Je t'écris car j'ai de l'argent pour les timbres. Pour l'instant, je dois passer la nuit dans le refuge de l'Armée du Salut. Le mois dernier, j'ai travaillé comme porteur, j'ai peint des affiches publicitaires et réécrit des partitions. Le journal Roul a publié mon histoire, ils promettent de me payer quelque chose, mais très peu. Actuellement il y a des manifestations des nationaux-socialistes. Des vitres ont été cassées. Je garde en réserve une dernière option : m'engager la Légion étrangère française. »

Deux ans de présence en Allemagne, deux ans d'une vie de sans-abri, à moitié affamé. Puis Boris part en France. Les premiers temps sont difficiles. Il travaille quelques temps dans une compagnie d'assurance, puis dans une petite photographie de rue, donne des cours, imprime plusieurs poèmes sous le pseudonyme de « Дикой » (Sauvage). Et là, pour la première fois, le bonheur lui sourit vraiment quand il peut commencer des études à la Sorbonne. Il a une capacité extraordinaire pour les langues. Son travail sur l'ethnographie attire l'attention d'éminents savants. Encore quelques années, et il deviendra membre du célèbre Musée de l'Homme.
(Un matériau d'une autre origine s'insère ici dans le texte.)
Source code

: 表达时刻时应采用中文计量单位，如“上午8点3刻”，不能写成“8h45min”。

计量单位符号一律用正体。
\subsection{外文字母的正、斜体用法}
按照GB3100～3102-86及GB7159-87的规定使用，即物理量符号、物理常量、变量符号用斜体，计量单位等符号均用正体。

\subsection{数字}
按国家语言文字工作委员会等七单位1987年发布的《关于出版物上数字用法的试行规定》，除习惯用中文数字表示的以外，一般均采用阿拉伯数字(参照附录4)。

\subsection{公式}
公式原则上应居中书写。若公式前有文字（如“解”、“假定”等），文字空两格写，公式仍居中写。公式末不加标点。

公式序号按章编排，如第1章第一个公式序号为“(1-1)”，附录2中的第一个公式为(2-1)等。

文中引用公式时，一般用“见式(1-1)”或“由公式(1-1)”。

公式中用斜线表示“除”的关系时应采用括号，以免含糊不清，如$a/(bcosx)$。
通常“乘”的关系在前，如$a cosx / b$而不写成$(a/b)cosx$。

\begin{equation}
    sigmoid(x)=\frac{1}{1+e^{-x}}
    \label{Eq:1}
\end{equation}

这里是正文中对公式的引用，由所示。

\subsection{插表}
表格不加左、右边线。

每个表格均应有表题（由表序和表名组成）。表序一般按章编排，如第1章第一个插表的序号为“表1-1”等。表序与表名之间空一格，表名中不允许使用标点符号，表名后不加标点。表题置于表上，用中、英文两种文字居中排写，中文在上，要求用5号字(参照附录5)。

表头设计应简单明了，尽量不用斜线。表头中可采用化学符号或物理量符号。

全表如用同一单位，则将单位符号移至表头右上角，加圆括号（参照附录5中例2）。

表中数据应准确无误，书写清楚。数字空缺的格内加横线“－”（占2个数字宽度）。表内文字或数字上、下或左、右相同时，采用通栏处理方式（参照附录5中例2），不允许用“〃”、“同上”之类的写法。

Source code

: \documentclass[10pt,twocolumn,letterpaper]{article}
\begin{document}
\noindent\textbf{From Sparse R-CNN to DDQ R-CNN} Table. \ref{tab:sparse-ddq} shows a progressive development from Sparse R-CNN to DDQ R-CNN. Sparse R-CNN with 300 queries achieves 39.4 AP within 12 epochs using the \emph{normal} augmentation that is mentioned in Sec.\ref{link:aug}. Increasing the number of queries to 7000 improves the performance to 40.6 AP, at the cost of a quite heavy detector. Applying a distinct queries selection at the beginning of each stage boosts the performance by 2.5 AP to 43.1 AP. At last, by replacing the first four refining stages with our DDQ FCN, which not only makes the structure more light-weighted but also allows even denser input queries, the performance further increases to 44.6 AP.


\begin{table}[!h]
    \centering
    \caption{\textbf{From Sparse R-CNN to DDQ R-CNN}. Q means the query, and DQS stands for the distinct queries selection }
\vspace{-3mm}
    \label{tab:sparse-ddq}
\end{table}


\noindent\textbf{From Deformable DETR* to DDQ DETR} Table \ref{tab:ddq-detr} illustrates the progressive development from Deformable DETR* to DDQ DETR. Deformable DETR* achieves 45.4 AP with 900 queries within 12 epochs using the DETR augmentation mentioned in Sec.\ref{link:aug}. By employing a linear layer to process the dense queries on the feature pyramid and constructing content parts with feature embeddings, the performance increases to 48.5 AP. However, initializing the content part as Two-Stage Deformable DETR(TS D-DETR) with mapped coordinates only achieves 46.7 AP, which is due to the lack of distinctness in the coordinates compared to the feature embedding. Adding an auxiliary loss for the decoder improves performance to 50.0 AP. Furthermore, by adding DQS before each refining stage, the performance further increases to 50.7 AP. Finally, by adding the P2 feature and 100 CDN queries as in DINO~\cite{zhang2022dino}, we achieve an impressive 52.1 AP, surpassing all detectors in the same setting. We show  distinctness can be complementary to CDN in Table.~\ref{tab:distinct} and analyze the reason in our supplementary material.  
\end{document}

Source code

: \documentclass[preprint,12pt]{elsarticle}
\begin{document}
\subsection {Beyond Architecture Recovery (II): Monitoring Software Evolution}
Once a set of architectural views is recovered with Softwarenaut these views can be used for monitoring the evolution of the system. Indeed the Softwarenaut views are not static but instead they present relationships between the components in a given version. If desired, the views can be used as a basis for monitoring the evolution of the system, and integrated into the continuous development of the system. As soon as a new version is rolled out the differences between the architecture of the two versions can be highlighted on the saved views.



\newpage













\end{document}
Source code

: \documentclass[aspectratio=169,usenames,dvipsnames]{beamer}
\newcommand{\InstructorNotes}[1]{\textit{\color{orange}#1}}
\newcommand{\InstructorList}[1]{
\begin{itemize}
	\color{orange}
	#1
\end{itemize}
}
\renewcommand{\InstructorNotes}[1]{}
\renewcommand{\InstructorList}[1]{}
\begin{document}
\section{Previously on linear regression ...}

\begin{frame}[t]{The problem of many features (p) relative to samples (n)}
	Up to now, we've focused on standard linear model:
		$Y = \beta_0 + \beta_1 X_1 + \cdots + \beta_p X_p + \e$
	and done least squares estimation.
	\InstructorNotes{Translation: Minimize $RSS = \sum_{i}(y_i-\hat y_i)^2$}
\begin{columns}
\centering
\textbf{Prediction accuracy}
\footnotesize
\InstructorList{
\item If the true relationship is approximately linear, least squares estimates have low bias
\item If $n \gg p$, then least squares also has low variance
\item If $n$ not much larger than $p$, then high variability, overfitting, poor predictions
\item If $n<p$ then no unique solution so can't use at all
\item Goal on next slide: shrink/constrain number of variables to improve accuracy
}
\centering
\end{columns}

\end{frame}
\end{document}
Vildé a rapporté des objets de son expédition en Estonie. Ils sont encore exposés dans le Musée. Durant ces années, il s'est intéressé particulièrement à l'étude du peuple Setu, région du Setomaa en Estonie peut-être parce que cela le reliait à sa patrie. Avec l'ardeur infatigable qui le caractérisait dans toutes les affaires, il a collectionné des costumes particulièrement intéressants, relevé par écrit leurs chants, a observé et beaucoup photographié.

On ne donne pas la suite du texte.